Edwards sued CoreValve in district court for infringement of a patent directed to a prosthetic device called a “transcatheter heart valve.” The valve is mounted on a collapsible stent and implanted in the heart by a balloon catheter, thereby avoiding open heart surgery and its associated risks.

CoreValve challenged the validity of the patent for lack of enablement based on the undisputed fact that at the time the patent application was filed, the stent/valve prosthesis had been implanted only in pigs and that testing in pigs did not enable use in humans.  CoreValve pointed out that the various experimental implants in pigs were not always successful and that design changes were made after the patent application was filed. 

Edwards did not deny that more developmental work was required at the time of filing.
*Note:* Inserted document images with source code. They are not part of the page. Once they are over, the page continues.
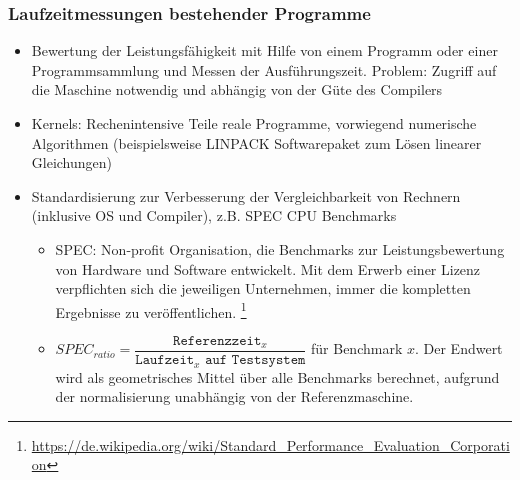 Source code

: \subsubsection{Laufzeitmessungen bestehender Programme}
\begin{itemize}
	\item Bewertung der Leistungsfähigkeit mit Hilfe von einem Programm oder einer Programmsammlung und Messen der Ausführungszeit. Problem: Zugriff auf die Maschine notwendig und abhängig von der Güte des Compilers
	\item Kernels: Rechenintensive Teile reale Programme, vorwiegend numerische Algorithmen (beispielsweise LINPACK Softwarepaket zum Lösen linearer Gleichungen)
	\item Standardisierung zur Verbesserung der Vergleichbarkeit von Rechnern (inklusive OS und Compiler), z.B. SPEC CPU Benchmarks
	\begin{itemize}
		\item SPEC: Non-profit Organisation, die Benchmarks zur Leistungsbewertung von Hardware und Software entwickelt. Mit dem Erwerb einer Lizenz verpflichten sich die jeweiligen Unternehmen, immer die kompletten Ergebnisse zu veröffentlichen. \footnote{\url{https://de.wikipedia.org/wiki/Standard_Performance_Evaluation_Corporation}}
		\item $SPEC_{ratio} = \dfrac{\texttt{Referenzzeit}_x}{\texttt{Laufzeit}_x\texttt{ auf Testsystem}}$ für Benchmark $x$. Der Endwert wird als geometrisches Mittel über alle Benchmarks berechnet, aufgrund der normalisierung unabhängig von der Referenzmaschine.
	\end{itemize}
\end{itemize}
One of the co-inventors had stated, in a contemporaneous report, that “questions such as size reduction, material and design optimization, and stent valve sterilization, remain unsolved,” and that “much more work had to be done before anybody ever even contemplated using this for a human.” Edwards’ expert witness testified that at the time the patent application was filed, it was a device to perform testing on and not a device to move in and treat patients.

Nonetheless, the jury found for Edwards, and the lower court found the patent was enabled.  CoreValue appealed. 

The Federal Circuit affirmed. Citing the Manual of Patent Examining Procedure, the Court explained that it has long been recognized that when experimentation on human subjects is inappropriate, as in the testing and development of drugs and medical devices, the enablement requirement may be met by animal tests or in vitro data. The Court confirmed this general rule, which has been elaborated in various situations.

To determine whether the subject matter claimed required undue experimentation, the Court considered the In re Wands factors. The Court reasoned that there was evidence that the stent/valve prosthetic device was successfully implanted in pigs, that pigs were a standard experimental animal for heart valve research, and that witnesses for both sides discussed the vascular anatomies of pigs and the established use of porcine valves in humans.

As such, the Court concluded that substantial evidence supported the jury verdict that invalidity on the ground of non-enablement had not been proved by clear and convincing evidence.